Dentro da caixa, estavam todas as suas medalhas da época em que nadava e também as acadêmicas, de cada uma das olimpíadas de biologia na qual ela se enfiara ao longo dos anos de escola. Embaixo dos prêmios brilhantes, estava aquele que provavelmente era o seu trabalho preferido de toda a vida. Um livro de capa bordada, cujas folhas totalmente recicladas recebiam as anotações, as imagens e as recordações de todo o seu esforço. Um atlas de todas as árvores de sua cidade; cada espécie com sua descrição, uma foto e uma folha seca representativa. Sorriu ternamente, recordando a sensação boa que lhe tomava toda vez que ela conseguia terminar uma das páginas de seu caderno. Era tão enormemente gratificante que lhe trazia lágrimas aos olhos.
Passou seus dedos delicadamente sobre cada um dos detalhes desenhados à mão com todo o cuidado do mundo. Flores, borboletas, joaninhas, flores e esboços de grandes árvores decoravam as bordas de cada uma daquelas páginas. Aquele havia sido o seu refúgio e o foco de todo o seu esforço durante os seus anos de Ensino Médio. A época em que ainda tinha a alegria da adolescência belamente selada com a esperança de quem mal tinha abandonado o histórico da própria infância. O tempo em que se permitia sonhar e imaginar um futuro no qual pudesse ser feliz com aquilo que realmente a fazia feliz.
nunca, em toda a sua vida, havia realmente cogitado a ideia de se tornar uma executiva séria como algo que a satisfizesse, por mais que seu pai tentasse promover uma lavagem cerebral para que essa fosse a sua decisão ao ingressar em uma universidade. Mas não era aquilo que ela queria de verdade. Seu sonho era estudar para se tornar uma bióloga, seguindo com a carreira que havia começado a desenhar já na escola. As plantas e os animais eram a sua verdadeira paixão e os números e as finanças, sua repulsa. A brutal ironia na guinada que sua vida tomara quase a fazia querer se deitar em posição fetal e chorar até que o sono decidisse gritar mais alto. Por que tinha feito aquilo afinal? Para agradar o pai que jamais havia se preocupado verdadeiramente com ela? Por comodidade ou por medo de ser feliz? Quando exatamente tinha permitido que o mundo a sugasse para um buraco negro que esmagava seus sonhos e não a deixava sair? Quando havia desistido de si mesma?

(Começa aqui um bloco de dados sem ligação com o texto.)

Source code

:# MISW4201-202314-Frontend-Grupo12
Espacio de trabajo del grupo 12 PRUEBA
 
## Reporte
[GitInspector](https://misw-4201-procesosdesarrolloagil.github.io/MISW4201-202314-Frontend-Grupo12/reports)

Os olhos inchados e as olheiras profundas que visualizava no espelho a respondiam: “há muito tempo”. Havia sido suprimida pelos desejos e moldes impostos pelos pais, pelos noivos e por todas as pessoas que a disseram, ao longo da vida, que ela tinha potencial demais para se contentar com a biologia e morrer de fome dando aula. Revirou os olhos só por se lembrar daquilo e odiou a si mesma por ter deixado que aqueles comentários ridículos falassem mais alto que suas próprias vontades e sua individualidade. Tinha permitido que a tomassem como uma boneca e a transformassem em alguém que ela sequer conhecia.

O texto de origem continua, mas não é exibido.